*Brief:*
Write out a word-for-word repetition of the lines that come before the line containing "- Instalacija" in the listing below, along with that line itself, omitting pictures.

*Data records:*
- - - - -

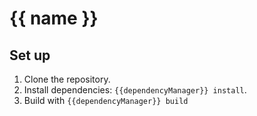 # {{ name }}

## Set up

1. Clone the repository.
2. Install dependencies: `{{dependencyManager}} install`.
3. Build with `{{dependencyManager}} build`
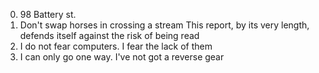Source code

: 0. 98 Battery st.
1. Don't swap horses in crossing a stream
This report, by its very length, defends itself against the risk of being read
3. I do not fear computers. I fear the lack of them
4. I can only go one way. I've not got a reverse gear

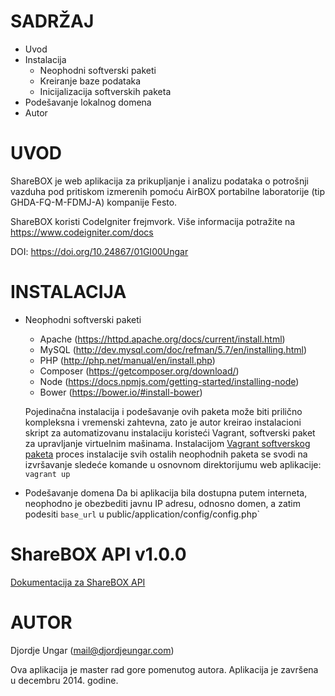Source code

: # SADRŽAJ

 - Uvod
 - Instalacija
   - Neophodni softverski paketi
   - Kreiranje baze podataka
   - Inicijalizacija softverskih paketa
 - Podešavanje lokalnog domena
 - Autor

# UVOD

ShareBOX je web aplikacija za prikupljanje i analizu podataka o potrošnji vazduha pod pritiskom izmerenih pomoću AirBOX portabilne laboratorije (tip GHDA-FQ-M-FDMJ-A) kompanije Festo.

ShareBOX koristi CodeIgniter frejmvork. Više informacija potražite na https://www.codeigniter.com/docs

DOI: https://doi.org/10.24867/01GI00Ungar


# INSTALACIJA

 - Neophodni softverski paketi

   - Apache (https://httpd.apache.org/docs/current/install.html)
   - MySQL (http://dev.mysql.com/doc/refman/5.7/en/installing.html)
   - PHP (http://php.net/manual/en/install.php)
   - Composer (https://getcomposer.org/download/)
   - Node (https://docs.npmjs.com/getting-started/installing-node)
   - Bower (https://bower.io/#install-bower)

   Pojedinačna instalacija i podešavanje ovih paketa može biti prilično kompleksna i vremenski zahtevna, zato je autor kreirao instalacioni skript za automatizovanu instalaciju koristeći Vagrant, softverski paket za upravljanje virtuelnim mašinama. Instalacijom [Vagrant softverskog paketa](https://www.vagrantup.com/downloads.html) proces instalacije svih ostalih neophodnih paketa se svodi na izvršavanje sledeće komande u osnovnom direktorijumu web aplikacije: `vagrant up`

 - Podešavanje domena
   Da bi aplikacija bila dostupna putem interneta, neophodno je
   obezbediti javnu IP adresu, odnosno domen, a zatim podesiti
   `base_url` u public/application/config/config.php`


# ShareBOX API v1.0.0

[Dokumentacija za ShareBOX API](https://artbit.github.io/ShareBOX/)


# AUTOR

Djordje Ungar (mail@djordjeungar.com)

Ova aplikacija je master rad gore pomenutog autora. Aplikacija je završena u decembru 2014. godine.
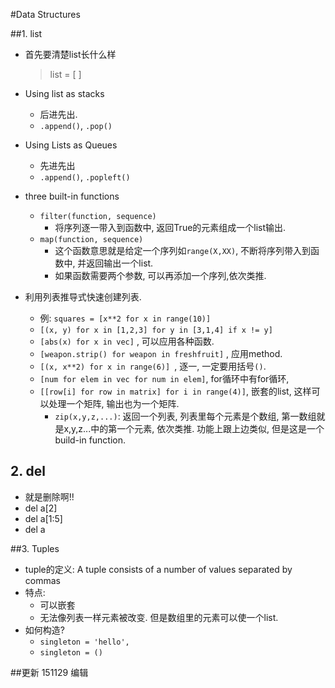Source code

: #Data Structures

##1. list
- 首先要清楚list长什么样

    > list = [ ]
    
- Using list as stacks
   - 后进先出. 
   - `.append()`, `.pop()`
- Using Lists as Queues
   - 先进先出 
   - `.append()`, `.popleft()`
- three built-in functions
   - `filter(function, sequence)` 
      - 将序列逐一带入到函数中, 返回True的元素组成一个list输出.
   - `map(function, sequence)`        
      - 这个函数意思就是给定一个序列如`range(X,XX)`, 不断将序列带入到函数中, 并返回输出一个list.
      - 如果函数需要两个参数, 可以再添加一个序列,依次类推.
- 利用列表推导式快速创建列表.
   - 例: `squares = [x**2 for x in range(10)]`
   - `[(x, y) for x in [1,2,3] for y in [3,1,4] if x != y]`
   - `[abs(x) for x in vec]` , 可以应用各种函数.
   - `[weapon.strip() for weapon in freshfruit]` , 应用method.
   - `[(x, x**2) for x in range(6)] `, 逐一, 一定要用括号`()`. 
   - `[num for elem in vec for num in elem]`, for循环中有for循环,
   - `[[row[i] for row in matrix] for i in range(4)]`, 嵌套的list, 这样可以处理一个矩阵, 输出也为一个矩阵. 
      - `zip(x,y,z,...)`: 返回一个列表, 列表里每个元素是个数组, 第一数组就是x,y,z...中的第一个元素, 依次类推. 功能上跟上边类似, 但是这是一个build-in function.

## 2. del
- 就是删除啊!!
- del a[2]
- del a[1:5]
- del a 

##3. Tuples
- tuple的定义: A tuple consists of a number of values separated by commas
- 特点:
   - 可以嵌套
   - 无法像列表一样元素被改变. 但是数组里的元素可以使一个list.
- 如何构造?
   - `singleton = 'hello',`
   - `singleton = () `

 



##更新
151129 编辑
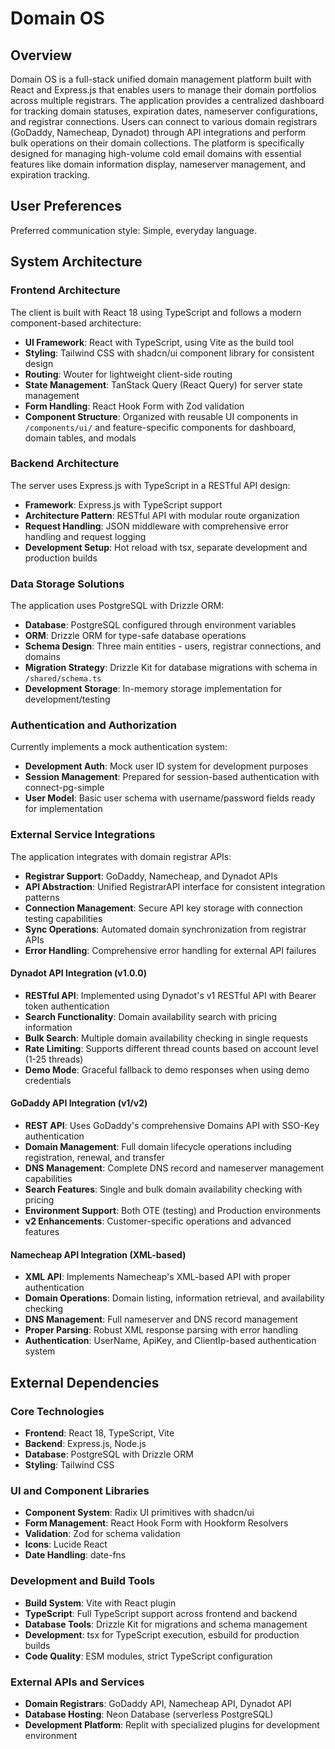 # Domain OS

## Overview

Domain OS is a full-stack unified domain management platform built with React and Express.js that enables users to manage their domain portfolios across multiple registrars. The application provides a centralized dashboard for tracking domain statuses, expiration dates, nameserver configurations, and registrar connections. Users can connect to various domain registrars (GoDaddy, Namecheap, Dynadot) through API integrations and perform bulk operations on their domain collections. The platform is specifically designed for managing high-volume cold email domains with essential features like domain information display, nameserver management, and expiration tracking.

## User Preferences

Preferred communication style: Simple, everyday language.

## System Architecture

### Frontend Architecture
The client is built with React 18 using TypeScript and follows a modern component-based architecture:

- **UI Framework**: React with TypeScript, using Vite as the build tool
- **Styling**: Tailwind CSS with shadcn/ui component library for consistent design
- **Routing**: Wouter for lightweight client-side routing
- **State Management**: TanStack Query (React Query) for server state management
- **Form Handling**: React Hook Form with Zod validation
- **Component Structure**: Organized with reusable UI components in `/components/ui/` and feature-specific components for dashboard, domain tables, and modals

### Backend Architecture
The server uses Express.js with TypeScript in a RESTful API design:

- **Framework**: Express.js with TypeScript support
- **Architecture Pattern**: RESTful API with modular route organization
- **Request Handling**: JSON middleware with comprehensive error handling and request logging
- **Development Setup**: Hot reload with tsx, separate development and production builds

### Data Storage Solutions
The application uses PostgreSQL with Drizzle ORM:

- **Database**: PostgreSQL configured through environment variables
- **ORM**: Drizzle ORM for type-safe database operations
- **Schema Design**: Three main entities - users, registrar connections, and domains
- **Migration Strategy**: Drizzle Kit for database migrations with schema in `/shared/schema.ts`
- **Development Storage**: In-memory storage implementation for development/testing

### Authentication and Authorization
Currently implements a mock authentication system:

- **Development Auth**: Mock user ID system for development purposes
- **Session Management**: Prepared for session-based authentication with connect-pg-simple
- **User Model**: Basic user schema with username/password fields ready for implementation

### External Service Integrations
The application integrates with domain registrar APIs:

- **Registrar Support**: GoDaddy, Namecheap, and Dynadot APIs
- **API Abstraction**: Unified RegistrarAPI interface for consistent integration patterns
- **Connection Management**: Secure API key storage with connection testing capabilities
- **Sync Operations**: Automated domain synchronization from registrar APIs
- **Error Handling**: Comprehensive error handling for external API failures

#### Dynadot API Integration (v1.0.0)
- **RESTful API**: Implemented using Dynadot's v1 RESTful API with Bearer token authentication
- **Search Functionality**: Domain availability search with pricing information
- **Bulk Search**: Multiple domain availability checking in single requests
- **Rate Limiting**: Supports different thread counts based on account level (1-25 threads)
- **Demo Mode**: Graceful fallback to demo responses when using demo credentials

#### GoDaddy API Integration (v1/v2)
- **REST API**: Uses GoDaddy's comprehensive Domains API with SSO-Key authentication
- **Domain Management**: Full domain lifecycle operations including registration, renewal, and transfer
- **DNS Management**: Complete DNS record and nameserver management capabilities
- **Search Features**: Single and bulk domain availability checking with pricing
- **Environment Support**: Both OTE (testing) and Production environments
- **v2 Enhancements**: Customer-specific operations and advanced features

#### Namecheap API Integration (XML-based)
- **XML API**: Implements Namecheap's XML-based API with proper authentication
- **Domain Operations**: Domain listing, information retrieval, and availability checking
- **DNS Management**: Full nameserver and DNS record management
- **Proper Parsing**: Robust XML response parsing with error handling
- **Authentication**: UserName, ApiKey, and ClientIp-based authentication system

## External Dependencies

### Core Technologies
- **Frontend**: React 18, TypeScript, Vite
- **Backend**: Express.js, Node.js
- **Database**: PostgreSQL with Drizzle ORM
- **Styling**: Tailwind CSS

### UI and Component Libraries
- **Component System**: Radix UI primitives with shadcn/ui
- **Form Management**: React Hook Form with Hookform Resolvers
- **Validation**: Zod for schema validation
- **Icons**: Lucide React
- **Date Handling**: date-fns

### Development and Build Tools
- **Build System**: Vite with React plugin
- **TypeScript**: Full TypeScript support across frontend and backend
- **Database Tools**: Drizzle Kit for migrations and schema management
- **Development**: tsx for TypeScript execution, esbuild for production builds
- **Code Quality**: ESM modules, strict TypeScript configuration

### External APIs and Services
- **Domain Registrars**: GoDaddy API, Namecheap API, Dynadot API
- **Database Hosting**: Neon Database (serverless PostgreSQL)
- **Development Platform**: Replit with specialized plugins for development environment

- - - - -

*Result of this task:*
 # {{ name }}

## Set up

1. Clone the repository.
2. Install dependencies: `{{dependencyManager}} install`.
3. Build with `{{dependencyManager}} build`
Source code

: 0. 98 Battery st.
1. Don't swap horses in crossing a stream
This report, by its very length, defends itself against the risk of being read
3. I do not fear computers. I fear the lack of them
4. I can only go one way. I've not got a reverse gear

Source code

: # SADRŽAJ

 - Uvod
 - Instalacija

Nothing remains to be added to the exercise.